Les faits, citations et liens cités restent dans le corps du texte. Les interprétations sont assumées comme analyse ou opinion selon le format.

Introduction

Le 20 janvier 2026, la Federal Trade Commission a fait appel du rejet de son recours antitrust contre Meta; le 16 janvier, Google avait lui-même fait appel de la décision qui l’avait déclaré en infraction dans la recherche. Les deux dossiers sont actifs, mais aucune cour d’appel n’avait rendu de décision au 7 août 2026. Deux appels, aucune décision d’appel. Le fait tient en cette attente.

Cette simultanéité ne produit pas une même affaire. Meta défend le rejet d’une plainte de la FTC sur Instagram et WhatsApp; Google conteste une décision de monopole dans la recherche et les mesures correctives qui l’accompagnent. Les appels suspendent l’aboutissement, pas les différences entre les causes. Les appels avancent. Les remèdes attendent.

Meta a gagné au premier stade

Le rejet Meta est réel

Le 18 novembre 2025, le juge James Boasberg a rejeté le recours de la FTC qui alléguait que Meta avait monopolisé illégalement le marché des réseaux sociaux personnels par les acquisitions d’Instagram et de WhatsApp. Selon le Congressional Research Service, le juge a conclu que Meta ne détient plus de pouvoir de monopole actuel face notamment à TikTok et YouTube. Le rejet de Meta est réel. Sa finalité ne l’est pas.

Ce rejet n’établit pas que toute acquisition passée était sans effet sur la concurrence. Il tranche la demande de la FTC au stade du tribunal de district, sur le dossier examiné par ce juge. La décision demeure le point de départ de l’appel fédéral, non la fin définitive du débat. Boasberg a statué. La cour d’appel n’a pas parlé.

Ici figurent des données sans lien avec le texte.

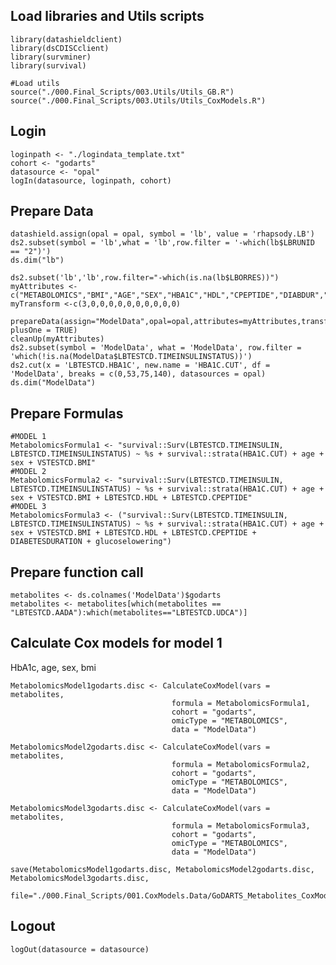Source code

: ## Load libraries and Utils scripts

    library(datashieldclient)
    library(dsCDISCclient)
    library(survminer)
    library(survival)

    #Load utils
    source("./000.Final_Scripts/003.Utils/Utils_GB.R")
    source("./000.Final_Scripts/003.Utils/Utils_CoxModels.R")

## Login

    loginpath <- "./logindata_template.txt"
    cohort <- "godarts"
    datasource <- "opal"
    logIn(datasource, loginpath, cohort)

## Prepare Data

    datashield.assign(opal = opal, symbol = 'lb', value = 'rhapsody.LB')
    ds2.subset(symbol = 'lb',what = 'lb',row.filter = '-which(lb$LBRUNID == "2")')
    ds.dim("lb")

    ds2.subset('lb','lb',row.filter="-which(is.na(lb$LBORRES))")
    myAttributes <- c("METABOLOMICS","BMI","AGE","SEX","HBA1C","HDL","CPEPTIDE","DIABDUR","TIMEINSULIN","TIMEINSULINSTATUS","MEDICATION")
    myTransform <-c(3,0,0,0,0,0,0,0,0,0,0)

    prepareData(assign="ModelData",opal=opal,attributes=myAttributes,transformVector=myTransform, plusOne = TRUE)
    cleanUp(myAttributes)
    ds2.subset(symbol = 'ModelData', what = 'ModelData', row.filter = 'which(!is.na(ModelData$LBTESTCD.TIMEINSULINSTATUS))')
    ds2.cut(x = 'LBTESTCD.HBA1C', new.name = 'HBA1C.CUT', df = 'ModelData', breaks = c(0,53,75,140), datasources = opal)
    ds.dim("ModelData")

## Prepare Formulas

    #MODEL 1 
    MetabolomicsFormula1 <- "survival::Surv(LBTESTCD.TIMEINSULIN, LBTESTCD.TIMEINSULINSTATUS) ~ %s + survival::strata(HBA1C.CUT) + age + sex + VSTESTCD.BMI"
    #MODEL 2
    MetabolomicsFormula2 <- "survival::Surv(LBTESTCD.TIMEINSULIN, LBTESTCD.TIMEINSULINSTATUS) ~ %s + survival::strata(HBA1C.CUT) + age + sex + VSTESTCD.BMI + LBTESTCD.HDL + LBTESTCD.CPEPTIDE"
    #MODEL 3
    MetabolomicsFormula3 <- ("survival::Surv(LBTESTCD.TIMEINSULIN, LBTESTCD.TIMEINSULINSTATUS) ~ %s + survival::strata(HBA1C.CUT) + age + sex + VSTESTCD.BMI + LBTESTCD.HDL + LBTESTCD.CPEPTIDE + DIABETESDURATION + glucoselowering")

## Prepare function call

    metabolites <- ds.colnames('ModelData')$godarts
    metabolites <- metabolites[which(metabolites == "LBTESTCD.AADA"):which(metabolites=="LBTESTCD.UDCA")]

## Calculate Cox models for model 1

HbA1c, age, sex, bmi

    MetabolomicsModel1godarts.disc <- CalculateCoxModel(vars = metabolites,
                                        formula = MetabolomicsFormula1,
                                        cohort = "godarts",
                                        omicType = "METABOLOMICS",
                                        data = "ModelData")

    MetabolomicsModel2godarts.disc <- CalculateCoxModel(vars = metabolites,
                                        formula = MetabolomicsFormula2,
                                        cohort = "godarts",
                                        omicType = "METABOLOMICS",
                                        data = "ModelData")

    MetabolomicsModel3godarts.disc <- CalculateCoxModel(vars = metabolites,
                                        formula = MetabolomicsFormula3,
                                        cohort = "godarts",
                                        omicType = "METABOLOMICS",
                                        data = "ModelData")

    save(MetabolomicsModel1godarts.disc, MetabolomicsModel2godarts.disc, MetabolomicsModel3godarts.disc, 
        file="./000.Final_Scripts/001.CoxModels.Data/GoDARTS_Metabolites_CoxModel_1_adjusted_disc.RData")

## Logout

    logOut(datasource = datasource)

Le rejet ne clôt pas l’appel

La formulation « ne détient plus actuellement » est centrale. Elle renvoie à l’évaluation du pouvoir de marché au moment pertinent, pas à une déclaration générale sur l’histoire complète des plateformes. C’est une conclusion judiciaire attribuée à Boasberg, pas une règle automatique applicable à tout secteur numérique.

TikTok et YouTube ne sont pas de simples noms décoratifs dans ce raisonnement : leur concurrence a servi à apprécier le pouvoir actuel de Meta. Le jugement décrit donc un marché contesté; il ne donne pas à Meta une immunité générale contre les règles antitrust. La concurrence change aussi le dossier.

La FTC maintient son accusation

La FTC conteste le rejet

La FTC a déposé son avis d’appel le 20 janvier 2026 devant la Cour d’appel du circuit de D.C. Elle continue d’alléguer que Meta aurait, pendant plus d’une décennie, préservé illégalement un monopole en achetant des menaces concurrentielles importantes identifiées chez Instagram et WhatsApp. Une allégation de la FTC reste une allégation en appel.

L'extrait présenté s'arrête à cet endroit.